Londres, 6 de maio de 2026 – O Arsenal quebrou um jejum de duas décadas e voltou à decisão da Champions League ao derrotar o Atlético de Madrid por 1 a 0, no Emirates Stadium, nesta terça-feira (5). O zagueiro brasileiro Gabriel Magalhães foi decisivo com cortes salvadores, mas tornou-se alvo de críticas do ex-Bola de Ouro Matthias Sammer, que o acusou de “teatro” para influenciar o árbitro Daniel Siebert durante a transmissão da Amazon Prime.
Por que Matthias Sammer atacou Gabriel Magalhães?
Campeão europeu em 1997 pelo Borussia Dortmund, Sammer afirmou que o camisa 6 “deveria entregar sua camisa ao árbitro” após um lance na lateral em que, segundo ele, houve contato mínimo. Para o alemão de 58 anos, a predisposição do brasileiro a cair teria contribuído para uma arbitragem “caseira”, algo que revoltou o Atlético, já incomodado com duas jogadas não revisadas pelo VAR.
Os lances que incendiaram a semifinal
54’ – Bloqueio em Giuliano Simeone
William Saliba errou o corte de cabeça, Simeone driblou o goleiro David Raya e, com gol aberto, foi desarmado por Gabriel. O atacante alegou falta e cobrou revisão do VAR, que não ocorreu.
59’ – Carrinho em Griezmann
Riccardo Calafiori derrubou o francês dentro da área. Siebert invalidou o lance ao marcar falta anterior de Marc Pubill sobre Gabriel. Novamente, sem revisão.
O peso de Gabriel na engrenagem defensiva do Arsenal
A despeito da polêmica, Gabriel vive a temporada mais consistente pelo clube londrino:
- Titular em todos os 12 jogos do Arsenal na Champions 2025/26.
- Único jogador de linha da equipe que ainda não foi substituído no torneio.
- Lidera o elenco em cortes e rebatidas, de acordo com dados oficiais da UEFA.

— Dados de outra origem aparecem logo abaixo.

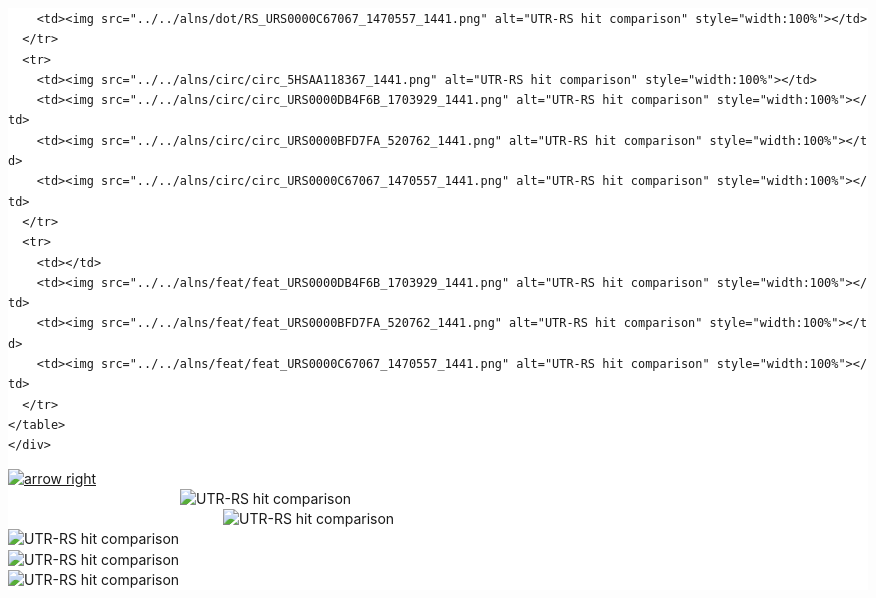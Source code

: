         <td><img src="../../alns/dot/RS_URS0000C67067_1470557_1441.png" alt="UTR-RS hit comparison" style="width:100%"></td>
      </tr>
      <tr>
        <td><img src="../../alns/circ/circ_5HSAA118367_1441.png" alt="UTR-RS hit comparison" style="width:100%"></td>
        <td><img src="../../alns/circ/circ_URS0000DB4F6B_1703929_1441.png" alt="UTR-RS hit comparison" style="width:100%"></td>
        <td><img src="../../alns/circ/circ_URS0000BFD7FA_520762_1441.png" alt="UTR-RS hit comparison" style="width:100%"></td>
        <td><img src="../../alns/circ/circ_URS0000C67067_1470557_1441.png" alt="UTR-RS hit comparison" style="width:100%"></td>
      </tr>
      <tr>
        <td></td>
        <td><img src="../../alns/feat/feat_URS0000DB4F6B_1703929_1441.png" alt="UTR-RS hit comparison" style="width:100%"></td>
        <td><img src="../../alns/feat/feat_URS0000BFD7FA_520762_1441.png" alt="UTR-RS hit comparison" style="width:100%"></td>
        <td><img src="../../alns/feat/feat_URS0000C67067_1470557_1441.png" alt="UTR-RS hit comparison" style="width:100%"></td>
      </tr>
    </table>
    </div>
  <div class="column">
    <a href="../../_mds/SAMD13/"><img src="../../icons/arrow_right.png" alt="arrow right" style="width:100%"></a>
  </div>
</div>


<div class="row" >
    <div class="column_center">
        <img src="../../alns/feat/featcomp_1441.png" alt="UTR-RS hit comparison" style="width:60%; display:block; margin-left:auto; margin-right:auto;">
    </div>
</div>

<div class="row" >
    <div class="column_center">
        <img src="../../alns/bpp/bpp_1441.png" alt="UTR-RS hit comparison" style="width:50%; display:block; margin-left:auto; margin-right:auto;">
    </div>
</div>

<div class="row" >
    <div class="column">
        <img src="../../alns/bpp/bpp_1441_unbound.png" alt="UTR-RS hit comparison" style="width:100%; display:block; margin-left:auto; margin-right:auto;">
    </div>
    <div class="column">
        <img src="../../alns/bpp/bpp_1441_bound.png" alt="UTR-RS hit comparison" style="width:100%; display:block; margin-left:auto; margin-right:auto;">
    </div>
    <div class="column">
        <img src="../../alns/bpp/bpp_1441_merge.png" alt="UTR-RS hit comparison" style="width:100%; display:block; margin-left:auto; margin-right:auto;">
    </div>
</div>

Na prática, o brasileiro forma com Saliba uma dupla que encaixa no modelo de Mikel Arteta: saída curta, agressividade no 1×1 e linha alta. Desde janeiro, o time acumulou sete clean sheets em 10 partidas, desempenho que sustentou a caminhada europeia mesmo com oscilações ofensivas.
Imagem: IMAGO
Raio-X da campanha: como o Arsenal voltou a ser finalista
Defesa em alta – Apenas quatro gols sofridos em todo o mata-mata.
Momento chave – Suspender lesionados em abril obrigou Arteta a recuar Declan Rice, facilitando coberturas para Gabriel.
Ataque eficiente – Bukayo Saka assumiu protagonismo (6 gols), compensando a seca de Gabriel Jesus.
O que muda para a decisão em Budapeste
O Arsenal aguarda Bayern de Munique ou PSG no dia 30 de maio, na Puskás Aréna. Independentemente do rival, a dupla Gabriel-Saliba carregará a responsabilidade de conter ataques que contam com Harry Kane ou Kylian Mbappé. O comportamento do brasileiro sob holofotes – inclusive quanto às quedas contestadas – tende a ser monitorado de perto pela arbitragem e pode influenciar eventuais tomadas de decisão do VAR na final.
Conclusão prospectiva: Se a solidez defensiva é pilar do projeto de Arteta, a pequena margem entre jogo físico e simulação, apontada por Sammer, vira fator de risco para Gabriel Magalhães. Resta saber se, em Budapeste, a linha entre “malícia” e “teatro” penderá a favor ou contra o Arsenal na busca pelo título inédito.